The Kicks is one of several models Nissan manufactures in Mexico.

Nissan has had a tough 2024, and proposed tariffs from the incoming Trump administration are yet another obstacle to its turnaround plans.

The Japanese automaker has slashed its workforce as sales and profits have plunged amid growing competition from Chinese rivals, and its latest production figures for October make for particularly difficult reading.

Figures released on Thursday showed that vehicle production has dropped dramatically in all of Nissan’s major markets this year except Mexico, where it rose nearly 10% compared to 2023. Overall, global production was down 7.1% in the first 10 months of 2024 compared to the previous year.

Nearly one in four Nissan vehicles made globally last month were built in Mexico, meaning the Japanese manufacturer is highly exposed to the tariffs proposed by incoming US president Donald Trump.

The president-elect has said he would impose blanket import taxes of 25% on all goods entering the US from Mexico and Canada on his first day in office and floated the idea of imposing 200% tariffs on vehicles imported from Mexico on the campaign trail.

Experts previously told B-17 that any tariffs on trade with Mexico would have a dire impact on the US auto industry and likely increase vehicle prices.

Nissan would be one of the automakers worst-hit by the tariffs. The company has four production sites in Mexico, where it makes models including the Sentra, Versa, and Kicks.

Nissan’s global sales in October were down nearly 2.7% from the previous year. The carmaker recorded double-digit drops in both China and Europe but saw sales rise in the US for the first time in three months.

The looming threat of tariffs adds to Nissan’s considerable list of problems.

The automaker announced earlier this month that it would cut 9,000 jobs and 20% of its manufacturing capacity. Profit for the quarter ending in September fell to around $210 million, down from $1.4 billion over the same period last year.

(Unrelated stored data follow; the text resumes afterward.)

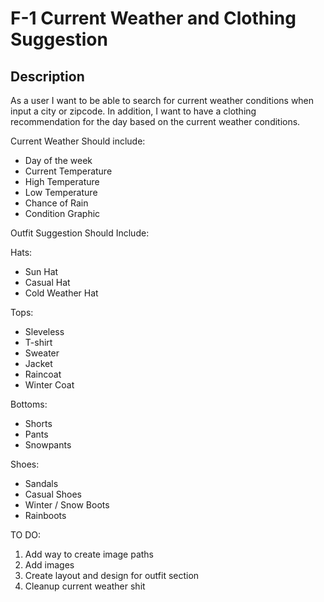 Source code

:# F-1 Current Weather and Clothing Suggestion

## Description

As a user I want to be able to search for current weather conditions when input a city or zipcode. In addition, I want to have a clothing recommendation for the day based on the current weather conditions.

Current Weather Should include:
- Day of the week
- Current Temperature
- High Temperature
- Low Temperature
- Chance of Rain
- Condition Graphic

Outfit Suggestion Should Include:

Hats:
- Sun Hat
- Casual Hat
- Cold Weather Hat

Tops:
- Sleveless
- T-shirt
- Sweater
- Jacket
- Raincoat
- Winter Coat

Bottoms:
- Shorts
- Pants
- Snowpants

Shoes:
- Sandals
- Casual Shoes
- Winter / Snow Boots
- Rainboots





TO DO:
1. Add way to create image paths
2. Add images
3. Create layout and design for outfit section
4. Cleanup current weather shit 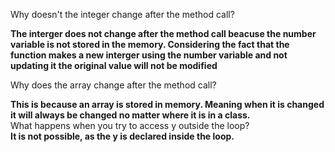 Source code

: Why doesn't the integer change after the method call?  
  
**The interger does not change after the method call beacuse the number variable is not stored in the memory. Considering the fact that the function makes a new interger using the number variable and not updating it the original value will not be modified**
  
Why does the array change after the method call?
  
**This is because an array is stored in memory. Meaning when it is changed it will always be changed no matter where it is in a class.**  
What happens when you try to access y outside the loop?  
**It is not possible, as the y is declared inside the loop.**  

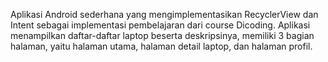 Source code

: Aplikasi Android sederhana yang mengimplementasikan RecyclerView dan Intent sebagai implementasi pembelajaran dari course Dicoding. Aplikasi menampilkan daftar-daftar laptop beserta deskripsinya, memiliki 3 bagian halaman, yaitu halaman utama, halaman detail laptop, dan halaman profil.

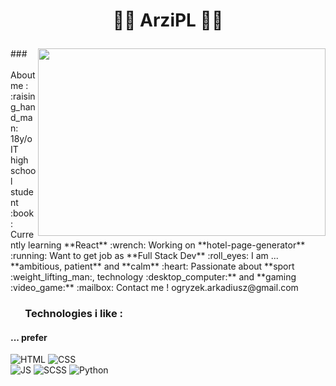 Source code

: # <p align="center">🐱‍👤 ArziPL 🐱‍👤</p>

<img align="right" width="460" height="300" src="https://github-readme-stats.vercel.app/api/top-langs/?username=arzipl&theme=highcontrast">  
### &nbsp; &nbsp; &nbsp; About me :
:raising_hand_man: 18y/o IT high school student  
:book: Currently learning **React**    
:wrench: Working on **hotel-page-generator**   
:running: Want to get job as **Full Stack Dev**  
:roll_eyes: I am ... **ambitious, patient** and **calm**  
:heart: Passionate about **sport :weight_lifting_man:, technology :desktop_computer:** and **gaming :video_game:**  
:mailbox: Contact me ! ogryzek.arkadiusz@gmail.com 

### &nbsp; &nbsp; &nbsp; Technologies i like :

#### ... prefer
![HTML](https://img.shields.io/badge/HTML5-E34F26?style=for-the-badge&logo=html5&logoColor=white)
![CSS](https://img.shields.io/badge/CSS3-1572B6?style=for-the-badge&logo=css3&logoColor=white)  
![JS](https://img.shields.io/badge/JavaScript-F7DF1E?style=for-the-badge&logo=javascript&logoColor=black)
![SCSS](https://img.shields.io/badge/Sass-CC6699?style=for-the-badge&logo=sass&logoColor=white) 
![Python](https://img.shields.io/badge/Python-3776AB?style=for-the-badge&logo=python&logoColor=white)  



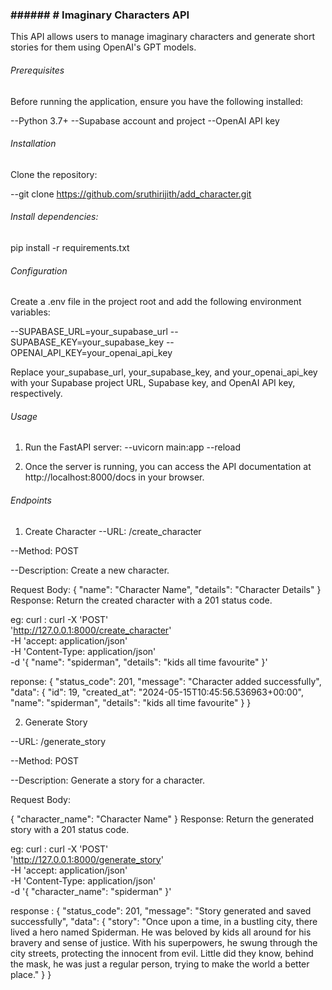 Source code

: ### ###### # **Imaginary Characters API**

This API allows users to manage imaginary characters and generate short stories for them using OpenAI's GPT models.

###### Prerequisites
Before running the application, ensure you have the following installed:

--Python 3.7+
--Supabase account and project
--OpenAI API key


###### Installation
Clone the repository:

--git clone https://github.com/sruthirijith/add_character.git

###### Install dependencies:
pip install -r requirements.txt

###### Configuration

Create a .env file in the project root and add the following environment variables:


--SUPABASE_URL=your_supabase_url
--SUPABASE_KEY=your_supabase_key
--OPENAI_API_KEY=your_openai_api_key

Replace your_supabase_url, your_supabase_key, and your_openai_api_key with your Supabase project URL, Supabase key, and OpenAI API key, respectively.

###### Usage

1. Run the FastAPI server:
--uvicorn main:app --reload

2. Once the server is running, you can access the API documentation at http://localhost:8000/docs in your browser.

###### Endpoints

1. Create Character
--URL: /create_character

--Method: POST

--Description: Create a new character.

Request Body:
{
    "name": "Character Name",
    "details": "Character Details"
}
Response: Return the created character with a 201 status code.

eg: curl : curl -X 'POST' \
  'http://127.0.0.1:8000/create_character' \
  -H 'accept: application/json' \
  -H 'Content-Type: application/json' \
  -d '{
  "name": "spiderman",
  "details": "kids all time favourite"
}'

reponse:
   {
  "status_code": 201,
  "message": "Character added successfully",
  "data": {
    "id": 19,
    "created_at": "2024-05-15T10:45:56.536963+00:00",
    "name": "spiderman",
    "details": "kids all time favourite"
  }
}


2. Generate Story

--URL: /generate_story

--Method: POST

--Description: Generate a story for a character.

Request Body:

{
    "character_name": "Character Name"
}
Response: Return the generated story with a 201 status code.

eg:  curl  : curl -X 'POST' \
  'http://127.0.0.1:8000/generate_story' \
  -H 'accept: application/json' \
  -H 'Content-Type: application/json' \
  -d '{
  "character_name": "spiderman"
}'

response :
{
  "status_code": 201,
  "message": "Story generated and saved successfully",
  "data": {
    "story": "Once upon a time, in a bustling city, there lived a hero named Spiderman. He was beloved by kids all around for his bravery and sense of justice. With his superpowers, he swung through the city streets, protecting the innocent from evil. Little did they know, behind the mask, he was just a regular person, trying to make the world a better place."
  }
}
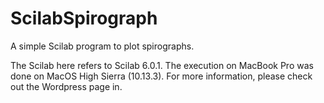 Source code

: # ScilabSpirograph

A simple Scilab program to plot spirographs.

The Scilab here refers to Scilab 6.0.1. The execution on MacBook Pro was done on MacOS High Sierra (10.13.3).
For more information, please check out the Wordpress page in.
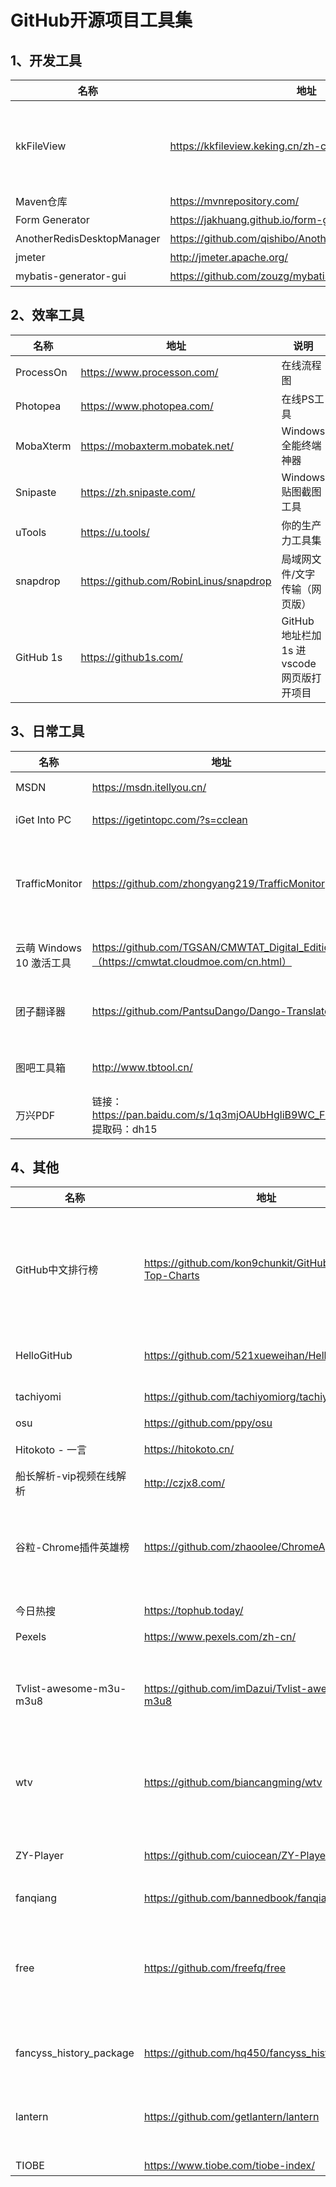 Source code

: # GitHub开源项目工具集

[GitHub趋势榜]: https://github.com/trending

## 1、开发工具

| 名称                       | 地址                                                  | 说明                                                         |
| -------------------------- | ----------------------------------------------------- | ------------------------------------------------------------ |
| kkFileView                 | https://kkfileview.keking.cn/zh-cn/index.html         | kkFileView为文件文档在线预览解决方案，该项目使用流行的spring boot搭建，易上手和部署，基本支持主流办公文档的在线预览，如doc,docx,xls,xlsx,ppt,pptx,pdf,txt,zip,rar,图片,视频,音频等等 |
| Maven仓库                  | https://mvnrepository.com/                            | Maven仓库                                                    |
| Form Generator             | https://jakhuang.github.io/form-generator/#/          | Element UI表单生成器（Vue2.x）                               |
| AnotherRedisDesktopManager | https://github.com/qishibo/AnotherRedisDesktopManager | Redis可视化管理工具                                          |
| jmeter                     | http://jmeter.apache.org/                             | 接口压测工具                                                 |
| mybatis-generator-gui      | https://github.com/zouzg/mybatis-generator-gui        | Mybatis一键生成工具                                          |

## 2、效率工具

| 名称      | 地址                                   | 说明                                     |
| --------- | -------------------------------------- | ---------------------------------------- |
| ProcessOn | https://www.processon.com/             | 在线流程图                               |
| Photopea  | https://www.photopea.com/              | 在线PS工具                               |
| MobaXterm | https://mobaxterm.mobatek.net/         | Windows全能终端神器                      |
| Snipaste  | https://zh.snipaste.com/               | Windows贴图截图工具                      |
| uTools    | https://u.tools/                       | 你的生产力工具集                         |
| snapdrop  | https://github.com/RobinLinus/snapdrop | 局域网文件/文字传输（网页版）            |
| GitHub 1s | https://github1s.com/                  | GitHub 地址栏加1s 进vscode网页版打开项目 |

## 3、日常工具

| 名称                     | 地址                                                         | 说明                                                         |
| ------------------------ | ------------------------------------------------------------ | ------------------------------------------------------------ |
| MSDN                     | https://msdn.itellyou.cn/                                    | Windows,Office等原版镜像下载                                 |
| iGet Into PC             | https://igetintopc.com/?s=cclean                             | PC付费软件免费下载                                           |
| TrafficMonitor           | https://github.com/zhongyang219/TrafficMonitor               | 显示当前网速、CPU及内存利用率的桌面悬浮窗软件，并支持任务栏显示，更换皮肤。 |
| 云萌 Windows 10 激活工具 | https://github.com/TGSAN/CMWTAT_Digital_Edition（https://cmwtat.cloudmoe.com/cn.html） | Win10 数字权利（数字许可证）激活工具                         |
| 团子翻译器               | https://github.com/PantsuDango/Dango-Translator              | 团子翻译器 —— 个人兴趣制作的一款基于OCR技术的翻译器          |
| 图吧工具箱               | http://www.tbtool.cn/                                        | 图吧工具箱 - 最纯净的硬件工具箱                              |
| 万兴PDF                  | 链接：https://pan.baidu.com/s/1q3mjOAUbHgliB9WC_FSnhA  提取码：dh15 |                                                              |

## 4、其他

| 名称                     | 地址                                                     | 说明                                                         |
| ------------------------ | -------------------------------------------------------- | ------------------------------------------------------------ |
| GitHub中文排行榜         | https://github.com/kon9chunkit/GitHub-Chinese-Top-Charts | 🇨🇳 GitHub中文排行榜，帮助你发现高分优秀中文项目、更高效地吸收国人的优秀经验成果；榜单每周更新一次，敬请关注！ |
| HelloGitHub              | https://github.com/521xueweihan/HelloGitHub              | 分享 GitHub 上有趣、入门级的开源项目                         |
| tachiyomi                | https://github.com/tachiyomiorg/tachiyomi                | 免费的漫画阅读器                                             |
| osu                      | https://github.com/ppy/osu                               | 全平台音乐游戏                                               |
| Hitokoto - 一言          | https://hitokoto.cn/                                     | 每次进入，随机一条"名言警句"                                 |
| 船长解析-vip视频在线解析 | http://czjx8.com/                                        | vip视频在线解析                                              |
| 谷粒-Chrome插件英雄榜    | https://github.com/zhaoolee/ChromeAppHeroes              | 为优秀的Chrome插件写一本中文说明书, 让Chrome插件英雄们造福人类~ |
| 今日热搜                 | https://tophub.today/                                    | 汇聚众多平台的热搜榜单                                       |
| Pexels                   | https://www.pexels.com/zh-cn/                            | 高清素材图片                                                 |
| Tvlist-awesome-m3u-m3u8  | https://github.com/imDazui/Tvlist-awesome-m3u-m3u8       | 直播源相关资源汇总 📺 💯 IPTV、M3U —— 勤洗手、戴口罩，祝愿所有人百毒不侵 |
| wtv                      | https://github.com/biancangming/wtv                      | 解决电脑、手机看电视直播的苦恼，收集各种直播源，电视直播网站 |
| ZY-Player                | https://github.com/cuiocean/ZY-Player                    | ▶️ 跨平台桌面端视频资源播放器.简洁无广告.免费高颜值. 🎞        |
| fanqiang                 | https://github.com/bannedbook/fanqiang                   | 翻墙-科学上网                                                |
| free                     | https://github.com/freefq/free                           | 翻墙、免费翻墙、免费科学上网、免费节点、免费梯子、免费ss/v2ray/trojan节点、蓝灯、谷歌商店、翻墙梯子 |
| fancyss_history_package  | https://github.com/hq450/fancyss_history_package         | 科学上网插件的离线安装包储存在这里                           |
| lantern                  | https://github.com/getlantern/lantern                    | Lantern官方版本下载 蓝灯 翻墙 代理 科学上网 外网 加速器 梯子 路由 |
| TIOBE                    | https://www.tiobe.com/tiobe-index/                       | 世界语言排行榜                                               |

Nissan is reportedly searching for extra investors after European partner Renault sold some of its holdings. A senior official close to the company told The Financial Times that Nissan has “12 or 14 months to survive.”

Japan’s automakers face a reckoning

Along with rivals Honda and Toyota, Nissan has come under pressure from Chinese automakers. These companies are eating into Nissan’s market share in China with affordable EVs and rapidly expanding into developing markets dominated by Japanese companies.

Toyota, Honda, and Nissan are also facing a reckoning over their handling of the transition to electric vehicles. The three automakers have prioritized hybrids over pure battery-electric vehicles, a strategy that has boosted sales in the US but left them lagging behind local rivals like BYD in China.

“At the end of the day, the hybrid strategy worked in Japan, worked in the US, and worked very well in Europe, but that’s not the case in China,” analyst Felipe Munoz previously told B-17.

Nissan did not immediately respond to a request for comment from B-17, sent outside normal working hours.